WHAT IS BEING ASKED -> Once the line containing "- Vehicles: player" is found in the records below, return it and each following line exactly, up to and including the line containing "- Netlify config and base styles", and nothing else.

RECORDS FOR THE TASK ->
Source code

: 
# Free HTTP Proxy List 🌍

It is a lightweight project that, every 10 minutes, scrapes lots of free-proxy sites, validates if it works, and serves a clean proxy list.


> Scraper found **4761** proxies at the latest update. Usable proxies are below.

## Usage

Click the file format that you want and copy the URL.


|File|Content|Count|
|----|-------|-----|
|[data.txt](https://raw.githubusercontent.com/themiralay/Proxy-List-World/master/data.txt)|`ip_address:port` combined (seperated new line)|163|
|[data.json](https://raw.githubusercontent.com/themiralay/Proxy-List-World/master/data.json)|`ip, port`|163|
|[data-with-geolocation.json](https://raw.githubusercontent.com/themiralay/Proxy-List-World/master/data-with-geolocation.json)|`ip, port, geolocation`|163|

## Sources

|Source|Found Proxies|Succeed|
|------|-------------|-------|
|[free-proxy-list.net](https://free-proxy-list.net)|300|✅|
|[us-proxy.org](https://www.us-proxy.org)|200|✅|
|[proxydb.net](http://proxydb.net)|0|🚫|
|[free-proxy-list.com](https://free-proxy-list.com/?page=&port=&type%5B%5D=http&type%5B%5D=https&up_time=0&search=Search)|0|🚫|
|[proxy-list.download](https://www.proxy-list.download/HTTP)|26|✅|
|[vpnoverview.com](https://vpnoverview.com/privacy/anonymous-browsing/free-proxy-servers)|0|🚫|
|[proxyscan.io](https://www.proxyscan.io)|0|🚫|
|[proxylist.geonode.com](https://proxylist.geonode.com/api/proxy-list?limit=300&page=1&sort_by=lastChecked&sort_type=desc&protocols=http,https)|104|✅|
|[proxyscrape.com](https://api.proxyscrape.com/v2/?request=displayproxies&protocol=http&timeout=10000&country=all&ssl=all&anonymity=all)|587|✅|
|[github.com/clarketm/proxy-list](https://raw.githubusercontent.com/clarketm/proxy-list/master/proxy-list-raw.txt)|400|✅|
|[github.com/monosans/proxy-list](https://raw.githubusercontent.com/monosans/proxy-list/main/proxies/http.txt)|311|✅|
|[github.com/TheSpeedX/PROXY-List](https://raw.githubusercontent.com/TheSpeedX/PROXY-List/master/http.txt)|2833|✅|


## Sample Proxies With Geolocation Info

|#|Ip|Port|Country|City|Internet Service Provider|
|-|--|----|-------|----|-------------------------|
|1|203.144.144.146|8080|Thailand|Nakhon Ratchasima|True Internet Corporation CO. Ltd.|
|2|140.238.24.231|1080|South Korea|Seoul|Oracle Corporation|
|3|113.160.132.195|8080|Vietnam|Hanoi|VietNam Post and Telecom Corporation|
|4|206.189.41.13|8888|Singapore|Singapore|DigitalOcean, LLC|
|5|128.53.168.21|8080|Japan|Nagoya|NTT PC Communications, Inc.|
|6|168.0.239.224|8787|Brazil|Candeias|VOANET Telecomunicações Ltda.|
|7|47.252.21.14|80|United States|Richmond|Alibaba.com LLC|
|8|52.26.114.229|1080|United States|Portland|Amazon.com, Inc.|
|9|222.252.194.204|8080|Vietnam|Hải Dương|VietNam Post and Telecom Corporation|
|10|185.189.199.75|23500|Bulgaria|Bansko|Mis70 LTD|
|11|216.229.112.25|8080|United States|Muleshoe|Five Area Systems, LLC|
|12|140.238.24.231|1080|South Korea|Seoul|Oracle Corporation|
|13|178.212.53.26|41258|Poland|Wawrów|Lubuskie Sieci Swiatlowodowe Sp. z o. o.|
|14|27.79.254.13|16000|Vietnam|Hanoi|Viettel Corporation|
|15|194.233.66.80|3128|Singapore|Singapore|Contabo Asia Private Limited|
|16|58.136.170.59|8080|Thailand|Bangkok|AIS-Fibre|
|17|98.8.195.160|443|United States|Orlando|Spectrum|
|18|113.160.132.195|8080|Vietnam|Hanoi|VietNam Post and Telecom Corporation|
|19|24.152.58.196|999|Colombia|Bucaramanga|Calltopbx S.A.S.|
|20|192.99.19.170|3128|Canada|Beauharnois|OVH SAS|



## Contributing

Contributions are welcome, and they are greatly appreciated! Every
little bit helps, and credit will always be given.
--
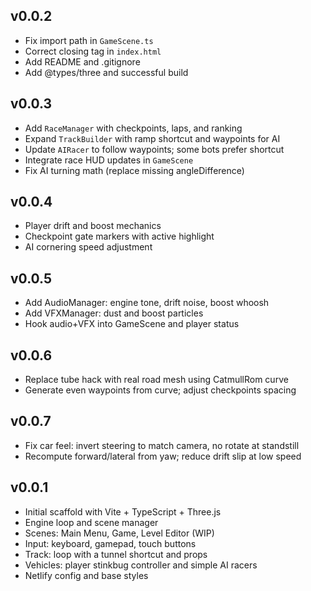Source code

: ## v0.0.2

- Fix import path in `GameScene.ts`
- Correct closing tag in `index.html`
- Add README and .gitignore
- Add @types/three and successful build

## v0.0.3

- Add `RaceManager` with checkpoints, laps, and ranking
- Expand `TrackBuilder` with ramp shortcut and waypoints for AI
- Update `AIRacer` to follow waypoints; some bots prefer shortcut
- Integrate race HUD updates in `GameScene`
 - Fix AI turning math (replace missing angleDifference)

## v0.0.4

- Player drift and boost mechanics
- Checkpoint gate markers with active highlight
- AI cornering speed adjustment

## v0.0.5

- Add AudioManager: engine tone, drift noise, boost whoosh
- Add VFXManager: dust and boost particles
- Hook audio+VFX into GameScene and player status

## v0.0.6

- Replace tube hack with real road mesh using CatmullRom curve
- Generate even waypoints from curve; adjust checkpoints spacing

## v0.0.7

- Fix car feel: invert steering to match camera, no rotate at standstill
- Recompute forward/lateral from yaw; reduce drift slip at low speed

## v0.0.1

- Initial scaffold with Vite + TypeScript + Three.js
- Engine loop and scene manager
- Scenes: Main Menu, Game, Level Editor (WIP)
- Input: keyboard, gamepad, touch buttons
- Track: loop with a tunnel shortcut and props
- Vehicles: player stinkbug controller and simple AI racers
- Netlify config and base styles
...
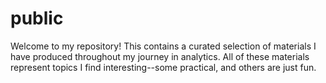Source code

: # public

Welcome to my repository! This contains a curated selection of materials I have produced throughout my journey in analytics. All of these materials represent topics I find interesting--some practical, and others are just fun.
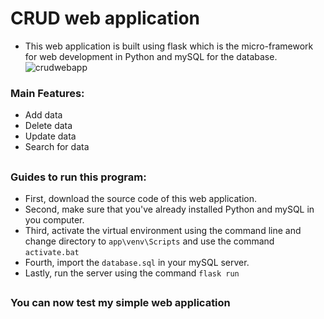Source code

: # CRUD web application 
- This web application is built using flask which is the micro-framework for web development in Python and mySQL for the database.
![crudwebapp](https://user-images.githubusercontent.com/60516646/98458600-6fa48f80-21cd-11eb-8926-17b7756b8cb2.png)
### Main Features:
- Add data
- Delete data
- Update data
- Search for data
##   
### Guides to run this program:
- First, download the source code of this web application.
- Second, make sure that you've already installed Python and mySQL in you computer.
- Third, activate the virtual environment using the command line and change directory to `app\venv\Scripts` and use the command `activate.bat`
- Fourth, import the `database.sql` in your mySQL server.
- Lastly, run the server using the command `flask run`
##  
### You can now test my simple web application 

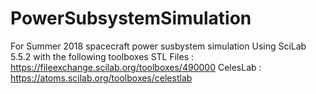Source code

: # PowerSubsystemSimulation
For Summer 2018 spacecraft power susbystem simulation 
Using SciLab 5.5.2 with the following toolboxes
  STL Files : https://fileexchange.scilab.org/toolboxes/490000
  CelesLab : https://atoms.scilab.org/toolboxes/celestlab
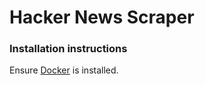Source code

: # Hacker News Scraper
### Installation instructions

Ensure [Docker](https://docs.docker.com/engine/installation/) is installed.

SOLUTION FOR THIS TASK ->
- Vehicles: player stinkbug controller and simple AI racers
- Netlify config and base styles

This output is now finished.